Bookend: Completing the Circuit

How do you archive a robot?
This is the question that Kathleen Donahoe, robot archive processing archivist at Carnegie Mellon University (CMU) Libraries in Pittsburgh, and a team of archivists, roboticists, and preservation experts seek to answer through the Robotics Project, which launched in 2019.

“There are just so many layers to how a robotics project comes about, and each has its challenges,” says Donahoe. CMU’s archive is not just robots. It also contains digital copies of the code they run on, records of research and development processes, photos, videos, and correspondence between collaborators.
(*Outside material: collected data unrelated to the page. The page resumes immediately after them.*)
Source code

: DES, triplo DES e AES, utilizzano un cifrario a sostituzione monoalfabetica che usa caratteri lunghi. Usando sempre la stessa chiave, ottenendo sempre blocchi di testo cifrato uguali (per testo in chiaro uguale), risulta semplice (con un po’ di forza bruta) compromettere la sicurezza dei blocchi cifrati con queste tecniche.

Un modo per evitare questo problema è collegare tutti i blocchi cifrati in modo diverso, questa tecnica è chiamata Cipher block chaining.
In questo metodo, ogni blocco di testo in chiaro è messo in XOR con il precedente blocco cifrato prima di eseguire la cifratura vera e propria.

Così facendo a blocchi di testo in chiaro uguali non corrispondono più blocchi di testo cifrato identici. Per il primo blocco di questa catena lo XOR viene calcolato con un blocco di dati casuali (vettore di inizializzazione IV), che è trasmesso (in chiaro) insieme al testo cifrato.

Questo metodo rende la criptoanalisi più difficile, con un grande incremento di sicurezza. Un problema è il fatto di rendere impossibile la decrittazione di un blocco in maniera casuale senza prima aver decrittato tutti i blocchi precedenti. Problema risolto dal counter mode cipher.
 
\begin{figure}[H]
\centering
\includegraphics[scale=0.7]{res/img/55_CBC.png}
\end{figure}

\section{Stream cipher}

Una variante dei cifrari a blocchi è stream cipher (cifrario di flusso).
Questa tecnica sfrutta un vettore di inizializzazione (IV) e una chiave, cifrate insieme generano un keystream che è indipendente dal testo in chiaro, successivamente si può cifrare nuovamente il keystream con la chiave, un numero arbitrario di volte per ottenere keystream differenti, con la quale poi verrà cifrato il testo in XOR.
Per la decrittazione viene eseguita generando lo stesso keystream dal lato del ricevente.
Organizing these items can be tricky, Donahoe says. Caustic material needs to be protected in older engines and motors. Not all labs have the same workflow, meaning data can be spread across third-party platforms like Slack or GitHub. And in such a fast-paced field, she notes, preservation isn’t always a top priority, as robots may be disassembled and remixed into new projects. “[People in the lab are] not necessarily thinking, ‘We should keep this robot for 40 years,’” Donahoe says. “They’re thinking, ‘I need that arm.’”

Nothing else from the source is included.